Work task:
What lines of the material below hold the string "your"? Copy them out.

Data supplied:
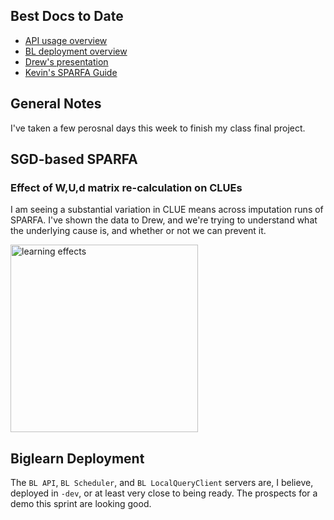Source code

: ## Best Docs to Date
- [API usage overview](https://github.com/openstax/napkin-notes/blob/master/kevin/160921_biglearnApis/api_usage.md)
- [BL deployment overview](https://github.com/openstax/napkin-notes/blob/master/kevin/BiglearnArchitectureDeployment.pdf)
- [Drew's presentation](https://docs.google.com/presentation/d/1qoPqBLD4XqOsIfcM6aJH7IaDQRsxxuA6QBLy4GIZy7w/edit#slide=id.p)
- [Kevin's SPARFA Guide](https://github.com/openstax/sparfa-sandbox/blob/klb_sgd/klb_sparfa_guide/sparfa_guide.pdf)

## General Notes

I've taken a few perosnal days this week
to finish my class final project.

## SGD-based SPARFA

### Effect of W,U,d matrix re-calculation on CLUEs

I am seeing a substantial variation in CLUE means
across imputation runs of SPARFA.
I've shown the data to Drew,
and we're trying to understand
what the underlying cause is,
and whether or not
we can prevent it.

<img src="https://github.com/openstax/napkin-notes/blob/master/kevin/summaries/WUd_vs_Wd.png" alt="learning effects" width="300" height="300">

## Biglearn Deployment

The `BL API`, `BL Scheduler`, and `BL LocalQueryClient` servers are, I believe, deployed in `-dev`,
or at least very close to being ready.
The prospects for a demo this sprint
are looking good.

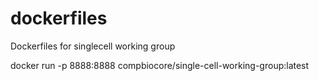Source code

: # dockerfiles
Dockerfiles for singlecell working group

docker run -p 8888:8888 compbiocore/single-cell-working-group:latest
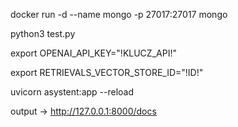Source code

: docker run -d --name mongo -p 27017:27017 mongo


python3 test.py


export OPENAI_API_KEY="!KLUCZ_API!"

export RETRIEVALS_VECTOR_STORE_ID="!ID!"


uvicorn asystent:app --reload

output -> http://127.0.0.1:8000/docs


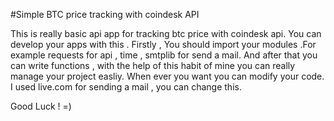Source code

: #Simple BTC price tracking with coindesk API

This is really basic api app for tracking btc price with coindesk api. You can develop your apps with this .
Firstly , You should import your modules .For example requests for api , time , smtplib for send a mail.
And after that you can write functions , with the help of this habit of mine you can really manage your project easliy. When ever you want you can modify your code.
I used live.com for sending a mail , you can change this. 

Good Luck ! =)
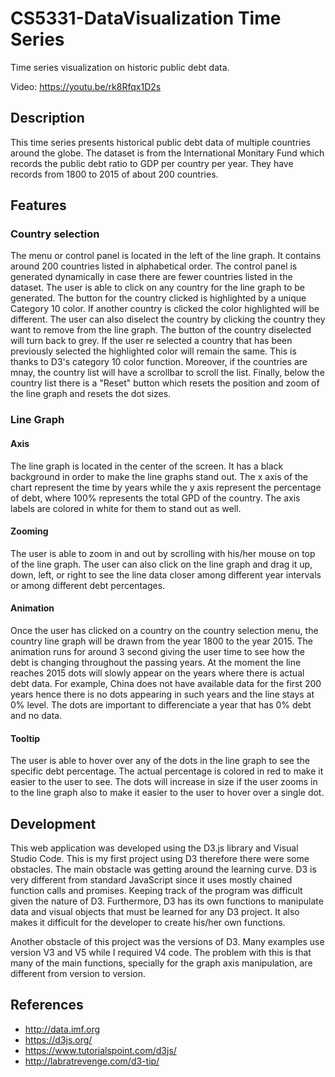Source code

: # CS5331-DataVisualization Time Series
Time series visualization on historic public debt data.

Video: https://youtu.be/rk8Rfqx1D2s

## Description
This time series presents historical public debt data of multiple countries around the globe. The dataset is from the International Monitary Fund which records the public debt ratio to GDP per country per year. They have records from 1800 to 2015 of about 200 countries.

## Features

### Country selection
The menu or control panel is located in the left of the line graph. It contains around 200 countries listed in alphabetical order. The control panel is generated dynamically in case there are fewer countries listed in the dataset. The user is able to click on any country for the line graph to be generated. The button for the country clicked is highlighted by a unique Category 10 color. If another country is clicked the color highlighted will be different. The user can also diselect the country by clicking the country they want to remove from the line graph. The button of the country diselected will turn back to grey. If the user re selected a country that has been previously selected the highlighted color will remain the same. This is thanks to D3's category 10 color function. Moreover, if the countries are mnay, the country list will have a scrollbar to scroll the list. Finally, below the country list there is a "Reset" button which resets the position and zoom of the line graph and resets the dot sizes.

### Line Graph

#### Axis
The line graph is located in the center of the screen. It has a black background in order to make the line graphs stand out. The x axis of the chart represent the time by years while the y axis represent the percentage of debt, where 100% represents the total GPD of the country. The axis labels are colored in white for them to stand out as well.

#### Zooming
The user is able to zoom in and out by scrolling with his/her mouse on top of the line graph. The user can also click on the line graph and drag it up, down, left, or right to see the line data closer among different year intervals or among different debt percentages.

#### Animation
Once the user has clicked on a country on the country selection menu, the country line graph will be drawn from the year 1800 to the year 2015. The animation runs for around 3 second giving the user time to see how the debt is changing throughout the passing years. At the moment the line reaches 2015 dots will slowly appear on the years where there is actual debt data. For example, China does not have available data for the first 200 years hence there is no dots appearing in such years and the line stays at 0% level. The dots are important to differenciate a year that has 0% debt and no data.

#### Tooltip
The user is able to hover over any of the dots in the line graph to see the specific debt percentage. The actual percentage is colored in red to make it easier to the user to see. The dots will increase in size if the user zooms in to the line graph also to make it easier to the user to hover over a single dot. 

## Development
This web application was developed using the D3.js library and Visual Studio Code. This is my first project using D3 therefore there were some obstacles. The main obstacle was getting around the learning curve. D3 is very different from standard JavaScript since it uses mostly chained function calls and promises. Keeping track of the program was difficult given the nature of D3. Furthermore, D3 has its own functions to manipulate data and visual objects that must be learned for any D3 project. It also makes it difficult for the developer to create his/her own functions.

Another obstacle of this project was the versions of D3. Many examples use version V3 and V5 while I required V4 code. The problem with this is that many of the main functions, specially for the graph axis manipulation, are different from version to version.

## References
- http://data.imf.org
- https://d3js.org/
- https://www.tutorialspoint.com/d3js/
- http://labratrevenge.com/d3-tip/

Expected output:
This is really basic api app for tracking btc price with coindesk api. You can develop your apps with this .
Firstly , You should import your modules .For example requests for api , time , smtplib for send a mail.
And after that you can write functions , with the help of this habit of mine you can really manage your project easliy. When ever you want you can modify your code.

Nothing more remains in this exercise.